> WHAT THIS TASK INVOLVES: Restate the entries below in full, exactly as they read, but without pictures.

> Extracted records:
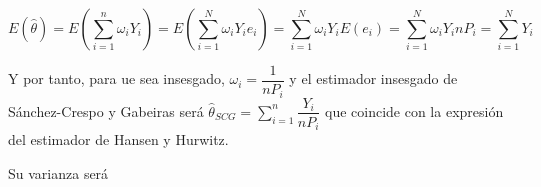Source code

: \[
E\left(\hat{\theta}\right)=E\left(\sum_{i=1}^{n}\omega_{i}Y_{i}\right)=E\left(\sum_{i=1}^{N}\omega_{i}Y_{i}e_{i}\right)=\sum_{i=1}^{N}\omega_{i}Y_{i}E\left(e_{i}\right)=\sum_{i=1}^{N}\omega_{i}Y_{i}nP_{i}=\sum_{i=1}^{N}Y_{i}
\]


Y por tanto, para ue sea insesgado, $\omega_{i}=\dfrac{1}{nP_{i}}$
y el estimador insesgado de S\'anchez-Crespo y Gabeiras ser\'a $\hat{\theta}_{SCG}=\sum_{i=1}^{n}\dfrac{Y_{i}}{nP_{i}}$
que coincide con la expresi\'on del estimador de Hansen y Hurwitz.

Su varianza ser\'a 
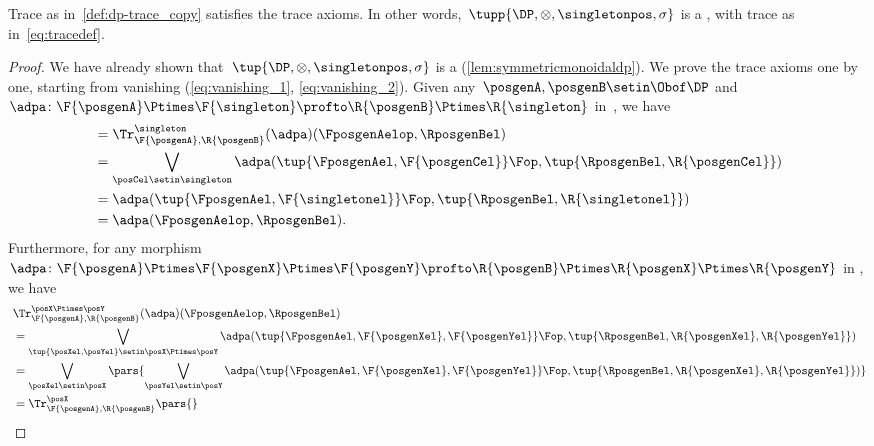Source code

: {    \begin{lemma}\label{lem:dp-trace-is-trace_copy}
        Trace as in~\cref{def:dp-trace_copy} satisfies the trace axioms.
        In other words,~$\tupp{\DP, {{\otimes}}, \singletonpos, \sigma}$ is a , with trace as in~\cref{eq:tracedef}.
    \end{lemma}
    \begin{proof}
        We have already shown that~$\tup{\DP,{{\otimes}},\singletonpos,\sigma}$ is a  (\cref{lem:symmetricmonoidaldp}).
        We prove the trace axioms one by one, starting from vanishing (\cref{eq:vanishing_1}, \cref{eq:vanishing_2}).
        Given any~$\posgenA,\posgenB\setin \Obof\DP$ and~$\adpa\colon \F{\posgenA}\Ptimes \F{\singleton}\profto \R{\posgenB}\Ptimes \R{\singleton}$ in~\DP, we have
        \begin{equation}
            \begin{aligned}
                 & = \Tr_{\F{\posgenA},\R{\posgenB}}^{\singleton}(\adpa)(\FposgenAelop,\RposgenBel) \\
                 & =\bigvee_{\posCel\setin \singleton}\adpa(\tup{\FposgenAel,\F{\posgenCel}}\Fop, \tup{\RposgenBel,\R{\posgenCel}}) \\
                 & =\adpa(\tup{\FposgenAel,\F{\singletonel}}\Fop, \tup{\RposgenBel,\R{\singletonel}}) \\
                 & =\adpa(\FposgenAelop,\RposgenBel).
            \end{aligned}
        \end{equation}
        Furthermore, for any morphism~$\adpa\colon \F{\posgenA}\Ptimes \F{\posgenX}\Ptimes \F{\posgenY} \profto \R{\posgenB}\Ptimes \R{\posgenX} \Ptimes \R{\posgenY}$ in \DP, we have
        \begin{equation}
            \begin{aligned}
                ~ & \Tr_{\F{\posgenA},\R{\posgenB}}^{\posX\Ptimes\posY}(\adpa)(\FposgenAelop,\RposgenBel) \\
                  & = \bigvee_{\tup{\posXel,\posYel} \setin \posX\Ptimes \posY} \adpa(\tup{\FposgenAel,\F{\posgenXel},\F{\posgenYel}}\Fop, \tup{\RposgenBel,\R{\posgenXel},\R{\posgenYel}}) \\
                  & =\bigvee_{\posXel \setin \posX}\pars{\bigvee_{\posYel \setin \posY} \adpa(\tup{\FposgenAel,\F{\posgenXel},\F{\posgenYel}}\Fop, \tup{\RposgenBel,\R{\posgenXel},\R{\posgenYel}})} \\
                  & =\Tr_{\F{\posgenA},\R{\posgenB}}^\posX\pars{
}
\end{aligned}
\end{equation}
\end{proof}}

> SOLUTION TO THIS PROBLEM:
Source code

: \[
E\left(\hat{\theta}\right)=E\left(\sum_{i=1}^{n}\omega_{i}Y_{i}\right)=E\left(\sum_{i=1}^{N}\omega_{i}Y_{i}e_{i}\right)=\sum_{i=1}^{N}\omega_{i}Y_{i}E\left(e_{i}\right)=\sum_{i=1}^{N}\omega_{i}Y_{i}nP_{i}=\sum_{i=1}^{N}Y_{i}
\]


Y por tanto, para ue sea insesgado, $\omega_{i}=\dfrac{1}{nP_{i}}$
y el estimador insesgado de S\'anchez-Crespo y Gabeiras ser\'a $\hat{\theta}_{SCG}=\sum_{i=1}^{n}\dfrac{Y_{i}}{nP_{i}}$
que coincide con la expresi\'on del estimador de Hansen y Hurwitz.

Su varianza ser\'a 
Source code

: {    \begin{lemma}\label{lem:dp-trace-is-trace_copy}
        Trace as in~\cref{def:dp-trace_copy} satisfies the trace axioms.
        In other words,~$\tupp{\DP, {{\otimes}}, \singletonpos, \sigma}$ is a , with trace as in~\cref{eq:tracedef}.
    \end{lemma}
    \begin{proof}
        We have already shown that~$\tup{\DP,{{\otimes}},\singletonpos,\sigma}$ is a  (\cref{lem:symmetricmonoidaldp}).
        We prove the trace axioms one by one, starting from vanishing (\cref{eq:vanishing_1}, \cref{eq:vanishing_2}).
        Given any~$\posgenA,\posgenB\setin \Obof\DP$ and~$\adpa\colon \F{\posgenA}\Ptimes \F{\singleton}\profto \R{\posgenB}\Ptimes \R{\singleton}$ in~\DP, we have
        \begin{equation}
            \begin{aligned}
                 & = \Tr_{\F{\posgenA},\R{\posgenB}}^{\singleton}(\adpa)(\FposgenAelop,\RposgenBel) \\
                 & =\bigvee_{\posCel\setin \singleton}\adpa(\tup{\FposgenAel,\F{\posgenCel}}\Fop, \tup{\RposgenBel,\R{\posgenCel}}) \\
                 & =\adpa(\tup{\FposgenAel,\F{\singletonel}}\Fop, \tup{\RposgenBel,\R{\singletonel}}) \\
                 & =\adpa(\FposgenAelop,\RposgenBel).
            \end{aligned}
        \end{equation}
        Furthermore, for any morphism~$\adpa\colon \F{\posgenA}\Ptimes \F{\posgenX}\Ptimes \F{\posgenY} \profto \R{\posgenB}\Ptimes \R{\posgenX} \Ptimes \R{\posgenY}$ in \DP, we have
        \begin{equation}
            \begin{aligned}
                ~ & \Tr_{\F{\posgenA},\R{\posgenB}}^{\posX\Ptimes\posY}(\adpa)(\FposgenAelop,\RposgenBel) \\
                  & = \bigvee_{\tup{\posXel,\posYel} \setin \posX\Ptimes \posY} \adpa(\tup{\FposgenAel,\F{\posgenXel},\F{\posgenYel}}\Fop, \tup{\RposgenBel,\R{\posgenXel},\R{\posgenYel}}) \\
                  & =\bigvee_{\posXel \setin \posX}\pars{\bigvee_{\posYel \setin \posY} \adpa(\tup{\FposgenAel,\F{\posgenXel},\F{\posgenYel}}\Fop, \tup{\RposgenBel,\R{\posgenXel},\R{\posgenYel}})} \\
                  & =\Tr_{\F{\posgenA},\R{\posgenB}}^\posX\pars{
}
\end{aligned}
\end{equation}
\end{proof}}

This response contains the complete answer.